Our analyses highlight the extensive variation in genome quality. Part of this discrepancy can be alleviated with changes in language. Perhaps we should begin referring to low-quality genomes, such as J. evarete nigrosuffusa (SRR10765819; N50 = 249 bp; BUSCO = 0.1%), as “genomic data,” as opposed to the potentially misleading term, “genome.” Next, accessioning all assemblies would save countless hours of computation time and allow for the validation of results. In addition, assemblies would also allow results (e.g., gene family evolution, sequence identification, ortholog determination) from previous studies to be validated. Accessioning should include low-coverage draft genome assemblies, which can also be deposited in the NCBI's Assembly database. These assemblies have notably lower N50 and BUSCO scores when compared to the average assembly from NCBI and LepBase [19]. Quality metrics of our de novo assembled genomes were, in many cases, comparable to the 5 Heliconius genomes that we investigated, suggesting that even low-quality genome assemblies can and should be accessioned. Including quality scores (as Global Statistics) for each draft assembly via the NCBI Assembly database (in addition to taxon-specific genome databases, such as Lepbase [19]) would provide a transparent overview of available genomes for future studies.

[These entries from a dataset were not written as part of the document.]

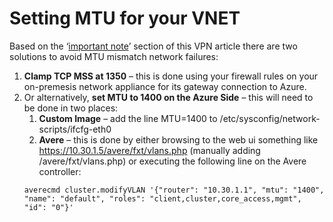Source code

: # Setting MTU for your VNET

Based on the ‘[important note](https://docs.microsoft.com/en-gb/azure/vpn-gateway/vpn-gateway-about-vpn-devices#ipsec)’ section of this VPN article there are two solutions to avoid MTU mismatch network failures:
1. **Clamp TCP MSS at 1350** – this is done using your firewall rules on your on-premesis network appliance for its gateway connection to Azure.
1.  Or alternatively, **set MTU to 1400 on the Azure Side** – this will need to be done in two places:
    1. **Custom Image** – add the line MTU=1400 to /etc/sysconfig/network-scripts/ifcfg-eth0
    1. **Avere** – this is done by either browsing to the web ui something like https://10.30.1.5/avere/fxt/vlans.php (manually adding /avere/fxt/vlans.php) or executing the following line on the Avere controller:
    ```
    averecmd cluster.modifyVLAN '{"router": "10.30.1.1", "mtu": "1400", "name": "default", "roles": "client,cluster,core_access,mgmt", "id": "0"}'
    ```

Genome assembly requires considerable computational resources, and assessing genome quality simply from raw file size on GenBank can be misleading. Many studies in the biological and medical sciences rely on existing genomes and their annotations (e.g., [40]). If researchers independently assemble genomes, this can lead to duplicated effort and significant time investment. Furthermore, if raw data quality is poor, assemblies likely will not be useful. In our study, we found that ≥51 of the 873 genomes that we assembled are ultimately unusable, and another 67 should be reused only with caution (Supplementary Table S1). These 118 samples produced assemblies that entirely comprised contamination or contigs <200 bp or were devoid of core insect genes, or a combination of these factors. However, it is possible that alternate assembly methods could produce a better assembly. Low N50 and low BUSCO assemblies are likely composed of fragmented genes, and, most likely, the contigs that are present are the result of very low sequence coverage. This low coverage is indicative of a high error rate and greater likelihood of incorrect sequence frame. As such, while we provide these extremely low-quality genomes, users should exercise caution in mining genes from these samples owing to the high probability of error. Reporting N50 and BUSCO, as well as genome assemblies, in manuscripts and databases promotes transparency and discourages needless computation.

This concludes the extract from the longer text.